浮気がバレた際の言い訳を例に考えてみます。もちろん、浮気した場合は言い訳などせず、謝罪なり慰謝料なりの適切な対応をすべきです。しかし、残念ながら巷では、数多の言い訳が繰り出されているようです。例えば、以下のような言い訳。

「あれは本気じゃなかった。だから許して欲しい」

この言い訳を解剖してみると、次のようなを説明していることになります。

「浮気には2タイプある。本気の浮気と、本気ではない浮気である。本気の浮気は悪い浮気だが、本気ではない浮気はそこまで悪いわけではない。だから、許して欲しい」

至ってロジカルです。全てのキノコには毒があると勘違いしている貴婦人が、自分がキノコを食べてショックを受けている場面を想像してください。こんな時、彼女になんて声をかけるでしょうか。

「キノコには2種類ある。毒があるやつとないやつだ。君が食べたのは毒がないキノコだから、心配する必要はないよ」

多分、こんな感じのことを言うと思います。先に述べた浮気の言い訳と全く同じ論理構造です。浮気の2つの区分に分けて、片方に善、もう片方に悪を割り当てる。カテゴリー分けの言い訳です。

次に解説するのは以下のような言い訳です。

「あれは浮気じゃない。だって本気じゃなかったから」

一見滅茶苦茶なことを言っているようですが、実はかなり論理性を有する反論です。
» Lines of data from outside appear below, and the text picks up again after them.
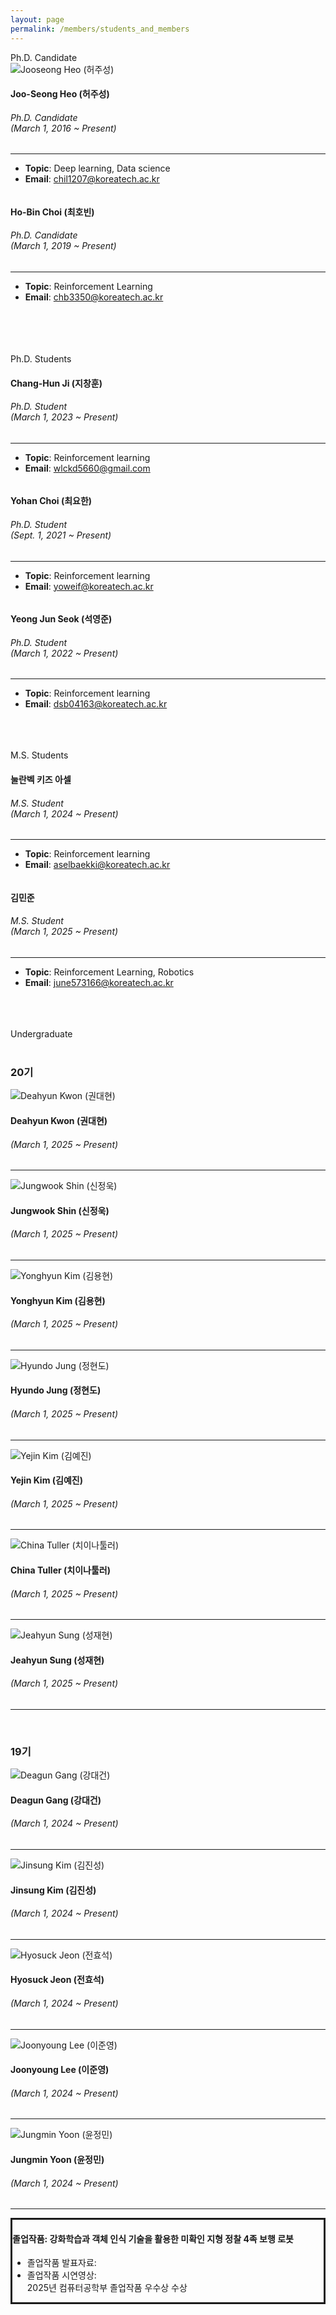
 ```yaml
---
layout: page
permalink: /members/students_and_members
---
```


<section>
    <div class="container">
        <div class="title-box">
            <div class="title-level-2">Ph.D. Candidate</div>
        </div>
        <div class="row wrapper-students">
            <div class="col-xl-4 col-lg-4 col-md-6 col-sm-6">
                <div class="item-student">
                    <div class="card card-profile">
                        <div class="card-header card-avatar">
                            <img class="img"
                                 src="/assets/images/members/허주성.jpeg"
                                 alt="Jooseong Heo (허주성)">
                        </div>
                        <div class="card-body">
                            <h4 class="card-title">
                                Joo-Seong Heo (허주성) </h4>
                            <h6 class="card-category">Ph.D. Candidate<br>(March 1, 2016 ~ Present)</h6>
                            <hr>
                            <ul class="topic_email">
                                <!-- <li><b>Research Category</b>: Machine Learning Algorithms</li> -->
                                <li><b>Topic</b>: Deep learning, Data science</li>
                                <li><b>Email</b>: <a href="mailto:chil1207@koreatech.ac.kr">chil1207@koreatech.ac.kr</a>
                                </li>
                            </ul>
                        </div>
                    </div>
                </div>
            </div>
            <div class="col-xl-4 col-lg-4 col-md-6 col-sm-6">
                <div class="item-student">
                    <div class="card card-profile">
                        <div class="card-header card-avatar">
                            <img class="img"
                                 src="/assets/images/members/최호빈.jpg"
                                 alt="">
                        </div>
                        <div class="card-body">
                            <h4 class="card-title">Ho-Bin Choi (최호빈)</h4>
                            <h6 class="card-category">Ph.D. Candidate<br>(March 1, 2019 ~ Present)</h6>
                            <hr>
                            <ul class="topic_email">
                                <!-- <li><b>Research Category</b>: Smart Manufacturing </li> -->
                                <li><b>Topic</b>: Reinforcement Learning</li>
                                <li><b>Email</b>: <a href="mailto:chb3350@koreatech.ac.kr">chb3350@koreatech.ac.kr</a></li>
                            </ul>
                        </div>
                    </div>
                </div>
            </div>
        </div>
        <br/><br/><br/>
        <div class="title-box">
            <div class="title-level-2"><br>Ph.D. Students</div>
        </div>
        <div class="row wrapper-students">
            <div class="col-xl-4 col-lg-4 col-md-6 col-sm-6">
                <div class="item-student">
                    <div class="card card-profile">
                        <div class="card-header card-avatar">
                            <img class="img" src="/assets/images/members/지창훈.jpeg"
                                 alt="">
                        </div>
                        <div class="card-body">
                            <h4 class="card-title">Chang-Hun Ji (지창훈)</h4>
                            <h6 class="card-category">Ph.D. Student<br>(March 1, 2023 ~ Present)</h6>
                            <hr>
                            <ul class="topic_email">
                                <!-- <li><b>Research Category</b>: Smart Manufacturing </li> -->
                                <li><b>Topic</b>: Reinforcement learning</li>
                                <li><b>Email</b>: <a href="mailto:wlckd5660@gmail.com">wlckd5660@gmail.com</a></li>
                            </ul>
                        </div>
                    </div>
                </div>
            </div>
            <div class="col-xl-4 col-lg-4 col-md-6 col-sm-6">
                <div class="item-student">
                    <div class="card card-profile">
                        <div class="card-header card-avatar">
                            <img class="img" src="/assets/images/members/최요한.jpg"
                                 alt="">
                        </div>
                        <div class="card-body">
                            <h4 class="card-title">Yohan Choi (최요한)</h4>
                            <h6 class="card-category">Ph.D. Student<br>(Sept. 1, 2021 ~ Present)</h6>
                            <hr>
                            <ul class="topic_email">
                                <!-- <li><b>Research Category</b>: Smart Manufacturing </li> -->
                                <li><b>Topic</b>: Reinforcement learning</li>
                                <li><b>Email</b>: <a href="mailto:yoweif@koreatech.ac.kr">yoweif@koreatech.ac.kr</a></li>
                            </ul>
                        </div>
                    </div>
                </div>
            </div>
            <div class="col-xl-4 col-lg-4 col-md-6 col-sm-6">
                <div class="item-student">
                    <div class="card card-profile">
                        <div class="card-header card-avatar">
                            <img class="img" src="/assets/images/members/석영준.jpeg"
                                 alt="">
                        </div>
                        <div class="card-body">
                            <h4 class="card-title">Yeong Jun Seok (석영준)</h4>
                            <h6 class="card-category">Ph.D. Student<br>(March 1, 2022 ~ Present)</h6>
                            <hr>
                            <ul class="topic_email">
                                <!-- <li><b>Research Category</b>: Smart Manufacturing </li> -->
                                <li><b>Topic</b>: Reinforcement learning</li>
                                <li><b>Email</b>: <a href="mailto:dsb04163@koreatech.ac.kr">dsb04163@koreatech.ac.kr</a></li>
                            </ul>
                        </div>
                    </div>
                </div>
            </div>
        </div>
        <br/><br/><br/>
        <div class="title-box">
            <div class="title-level-2">M.S. Students</div>
        </div>
        <div class="row wrapper-students">
            <div class="col-xl-4 col-lg-4 col-md-6 col-sm-6">
                <div class="item-student">
                    <div class="card card-profile">
                        <div class="card-header card-avatar">
                            <img class="img" src="/assets/images/members/Asel.jpeg"
                                 alt="">
                        </div>
                        <div class="card-body">
                            <h4 class="card-title">눌란벡 키즈 아셀</h4>
                            <h6 class="card-category">M.S. Student<br>(March 1, 2024 ~ Present)</h6>
                            <hr>
                            <ul class="topic_email">
                                <li><b>Topic</b>: Reinforcement learning</li>
                                <li><b>Email</b>: <a href="mailto:aselbaekki@koreatech.ac.kr">aselbaekki@koreatech.ac.kr</a></li>
                            </ul>
                        </div>
                    </div>
                </div>
            </div>
            <div class="col-xl-4 col-lg-4 col-md-6 col-sm-6">
                <div class="item-student">
                    <div class="card card-profile">
                        <div class="card-header card-avatar">
                            <img class="img" src="/assets/images/members/김민준.png"
                                 alt="">
                        </div>
                        <div class="card-body">
                            <h4 class="card-title">김민준</h4>
                            <h6 class="card-category">M.S. Student<br>(March 1, 2025 ~ Present)</h6>
                            <hr>
                            <ul class="topic_email">
                                <li><b>Topic</b>: Reinforcement Learning, Robotics</li>
                                <li><b>Email</b>: <a href="mailto:june573166@koreatech.ac.kr">june573166@koreatech.ac.kr</a></li>
                            </ul>
                        </div>
                    </div>
                </div>
            </div>
        </div>
        <br/><br/><br/>
        <div class="title-box">
            <div class="title-level-2">Undergraduate</div>
        </div>
        <br/>
        <h3>20기</h3>
        <div class="row wrapper-students">
            <div class="col-xl-4 col-lg-4 col-md-6 col-sm-6">
                <div class="item-student">
                    <div class="card card-profile">
                        <div class="card-header card-avatar">
                            <img class="img"
                                 src="/assets/images/members/anonymous_man.png"
                                 alt="Deahyun Kwon (권대현)">
                        </div>
                        <div class="card-body">
                            <h4 class="card-title">Deahyun Kwon (권대현)</h4>
                            <h6 class="card-category">(March 1, 2025 ~ Present)</h6>                            <hr>
                            <ul class="">
                                <!--<li style="font-size: 1.1em"><b>취업</b>: 당근마켓</li>-->
                            </ul>
                        </div>
                    </div>
                </div>
            </div>
            <div class="col-xl-4 col-lg-4 col-md-6 col-sm-6">
                <div class="item-student">
                    <div class="card card-profile">
                        <div class="card-header card-avatar">
                            <img class="img"
                                 src="/assets/images/members/anonymous_man.png"
                                 alt="Jungwook Shin (신정욱)">
                        </div>
                        <div class="card-body">
                            <h4 class="card-title">Jungwook Shin (신정욱)</h4>
                            <h6 class="card-category">(March 1, 2025 ~ Present)</h6>                            <hr>
                            <ul class="">
                                <!--<li style="font-size: 1.1em"><b>취업</b>: 당근마켓</li>-->
                            </ul>
                        </div>
                    </div>
                </div>
            </div>
            <div class="col-xl-4 col-lg-4 col-md-6 col-sm-6">
                <div class="item-student">
                    <div class="card card-profile">
                        <div class="card-header card-avatar">
                            <img class="img"
                                 src="/assets/images/members/anonymous_man.png"
                                 alt="Yonghyun Kim (김용현)">
                        </div>
                        <div class="card-body">
                            <h4 class="card-title">Yonghyun Kim (김용현)</h4>
                            <h6 class="card-category">(March 1, 2025 ~ Present)</h6>                            <hr>
                            <ul class="">
                                <!--<li style="font-size: 1.1em"><b>취업</b>: 당근마켓</li>-->
                            </ul>
                        </div>
                    </div>
                </div>
            </div>
            <div class="col-xl-4 col-lg-4 col-md-6 col-sm-6">
                <div class="item-student">
                    <div class="card card-profile">
                        <div class="card-header card-avatar">
                            <img class="img"
                                 src="/assets/images/members/anonymous_man.png"
                                 alt="Hyundo Jung (정현도)">
                        </div>
                        <div class="card-body">
                            <h4 class="card-title">Hyundo Jung (정현도)</h4>
                            <h6 class="card-category">(March 1, 2025 ~ Present)</h6>                            <hr>
                            <ul class="">
                                <!--<li style="font-size: 1.1em"><b>취업</b>: 당근마켓</li>-->
                            </ul>
                        </div>
                    </div>
                </div>
            </div>
            <div class="col-xl-4 col-lg-4 col-md-6 col-sm-6">
                <div class="item-student">
                    <div class="card card-profile">
                        <div class="card-header card-avatar">
                            <img class="img"
                                 src="/assets/images/members/anonymous_woman.png"
                                 alt="Yejin Kim (김예진)">
                        </div>
                        <div class="card-body">
                            <h4 class="card-title">Yejin Kim (김예진)</h4>
                            <h6 class="card-category">(March 1, 2025 ~ Present)</h6>                            <hr>
                            <ul class="">
                                <!--<li style="font-size: 1.1em"><b>취업</b>: 당근마켓</li>-->
                            </ul>
                        </div>
                    </div>
                </div>
            </div>
            <div class="col-xl-4 col-lg-4 col-md-6 col-sm-6">
                <div class="item-student">
                    <div class="card card-profile">
                        <div class="card-header card-avatar">
                            <img class="img"
                                 src="/assets/images/members/anonymous_man.png"
                                 alt="China Tuller (치이나툴러)">
                        </div>
                        <div class="card-body">
                            <h4 class="card-title">China Tuller (치이나툴러)</h4>
                            <h6 class="card-category">(March 1, 2025 ~ Present)</h6>                            <hr>
                            <ul class="">
                                <!--<li style="font-size: 1.1em"><b>취업</b>: 당근마켓</li>-->
                            </ul>
                        </div>
                    </div>
                </div>
            </div>
            <div class="col-xl-4 col-lg-4 col-md-6 col-sm-6">
                <div class="item-student">
                    <div class="card card-profile">
                        <div class="card-header card-avatar">
                            <img class="img"
                                 src="/assets/images/members/anonymous_man.png"
                                 alt="Jeahyun Sung (성재현)">
                        </div>
                        <div class="card-body">
                            <h4 class="card-title">Jeahyun Sung (성재현)</h4>
                            <h6 class="card-category">(March 1, 2025 ~ Present)</h6>                            <hr>
                            <ul class="">
                                <!--<li style="font-size: 1.1em"><b>취업</b>: 당근마켓</li>-->
                            </ul>
                        </div>
                    </div>
                </div>
            </div>
        </div>
        <br/>
        <h3>19기</h3>
        <div class="row wrapper-students">
            <div class="col-xl-4 col-lg-4 col-md-6 col-sm-6">
                <div class="item-student">
                    <div class="card card-profile">
                        <div class="card-header card-avatar">
                            <img class="img"
                                 src="/assets/images/members/19th/강대건.jpg"
                                 alt="Deagun Gang (강대건)">
                        </div>
                        <div class="card-body">
                            <h4 class="card-title">Deagun Gang (강대건)</h4>
                            <h6 class="card-category">(March 1, 2024 ~ Present)</h6>                            <hr>
                            <ul class="">
                                <!--<li style="font-size: 1.1em"><b>취업</b>: 당근마켓</li>-->
                            </ul>
                        </div>
                    </div>
                </div>
            </div>
            <div class="col-xl-4 col-lg-4 col-md-6 col-sm-6">
                <div class="item-student">
                    <div class="card card-profile">
                        <div class="card-header card-avatar">
                            <img class="img"
                                 src="/assets/images/members/19th/김진성.png"
                                 alt="Jinsung Kim (김진성)">
                        </div>
                        <div class="card-body">
                            <h4 class="card-title">Jinsung Kim (김진성)</h4>
                            <h6 class="card-category">(March 1, 2024 ~ Present)</h6>                            <hr>
                            <ul class="">
                                <!--<li style="font-size: 1.1em"><b>취업</b>: 당근마켓</li>-->
                            </ul>
                        </div>
                    </div>
                </div>
            </div>
            <div class="col-xl-4 col-lg-4 col-md-6 col-sm-6">
                <div class="item-student">
                    <div class="card card-profile">
                        <div class="card-header card-avatar">
                            <img class="img"
                                 src="/assets/images/members/19th/전효석.jpg"
                                 alt="Hyosuck Jeon (전효석)">
                        </div>
                        <div class="card-body">
                            <h4 class="card-title">Hyosuck Jeon (전효석)</h4>
                            <h6 class="card-category">(March 1, 2024 ~ Present)</h6>                            <hr>
                            <ul class="">
                                <!--<li style="font-size: 1.1em"><b>취업</b>: 당근마켓</li>-->
                            </ul>
                        </div>
                    </div>
                </div>
            </div>
            <div class="col-xl-4 col-lg-4 col-md-6 col-sm-6">
                <div class="item-student">
                    <div class="card card-profile">
                        <div class="card-header card-avatar">
                            <img class="img"
                                 src="/assets/images/members/19th/이준영.jpg"
                                 alt="Joonyoung Lee (이준영)">
                        </div>
                        <div class="card-body">
                            <h4 class="card-title">Joonyoung Lee (이준영)</h4>
                            <h6 class="card-category">(March 1, 2024 ~ Present)</h6>                            <hr>
                            <ul class="">
                                <!--<li style="font-size: 1.1em"><b>취업</b>: 당근마켓</li>-->
                            </ul>
                        </div>
                    </div>
                </div>
            </div>
            <div class="col-xl-4 col-lg-4 col-md-6 col-sm-6">
                <div class="item-student">
                    <div class="card card-profile">
                        <div class="card-header card-avatar">
                            <img class="img"
                                 src="/assets/images/members/19th/윤정민.jpg"
                                 alt="Jungmin Yoon (윤정민)">
                        </div>
                        <div class="card-body">
                            <h4 class="card-title">Jungmin Yoon (윤정민)</h4>
                            <h6 class="card-category">(March 1, 2024 ~ Present)</h6>                            <hr>
                            <ul class="">
                                <!--<li style="font-size: 1.1em"><b>취업</b>: 당근마켓</li>-->
                            </ul>
                        </div>
                    </div>
                </div>
            </div>
            <div class="col-xl-4 col-lg-4 col-md-6 col-sm-6">
                <div class="item-student">
                    <div class="card card-profile">
                        <div class="card-body" style="border-style: solid;">
                            <h4 class="card-title">졸업작품: 강화학습과 객체 인식 기술을 활용한 미확인 지형 정찰 4족 보행 로봇</h4>
                            <ul>
                                <li>졸업작품 발표자료: <a href="https://www.dropbox.com/scl/fi/dmrjnxcmta4sao6sns5yw/4-_.pdf?rlkey=qz9g5sm9sxrquk1e6hjizqzw3&dl=0" target="_blank"><i class="fa fa-link" aria-hidden="true"></i></a></li>
                                <li>졸업작품 시연영상: <a href="https://www.youtube.com/watch?v=apwvamhos6E" target="_blank"><i class="fa fa-external-link" aria-hidden="true"></i></a></li>
                                <span class="badge badge-info">2025년 컴퓨터공학부 졸업작품 우수상 수상</span>
                            </ul>
                        </div>
                    </div>
                </div>
            </div>
        </div>
        <br/>
    </div>
</section>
この言い訳は次のような内容のことを言っていると解釈できます。

「浮気とは、配偶者および恋人を持つ人間が、非配偶者または恋人ではない人間と本気の恋愛関係に陥ることと定義できる。今回のケースにおいて、私は本気ではなかったのでこの定義を満たしていない。したがって、私は浮気をしていないと結論付けられる」

まず、定義を述べてから、次にその定義に合致しているかを判断。まるで数学の論文かのような切れ味の鋭いロジック。問題があるとすれば、浮気という単語の定義を恣意的に決定している点です。浮気かどうかは、被浮気者もしくは第三者が判定するもので、浮気をしたと目されている人間がするものではないでしょう。浮気の定義を恣意的に決定して、自分の好意を定義の外に置く。恣意的定義の言い訳です。

市井に出回るたくさんの言い訳を見ていると、これまで説明したようなカテゴリー分けの言い訳と、恣意的定義の言い訳の2タイプがありそうです。新たな言い訳を見かけたら教えて下さい。

カテゴリー分けと恣意的定義の言い訳、どちらを使って世の中を渡っていくかはあなた次第です。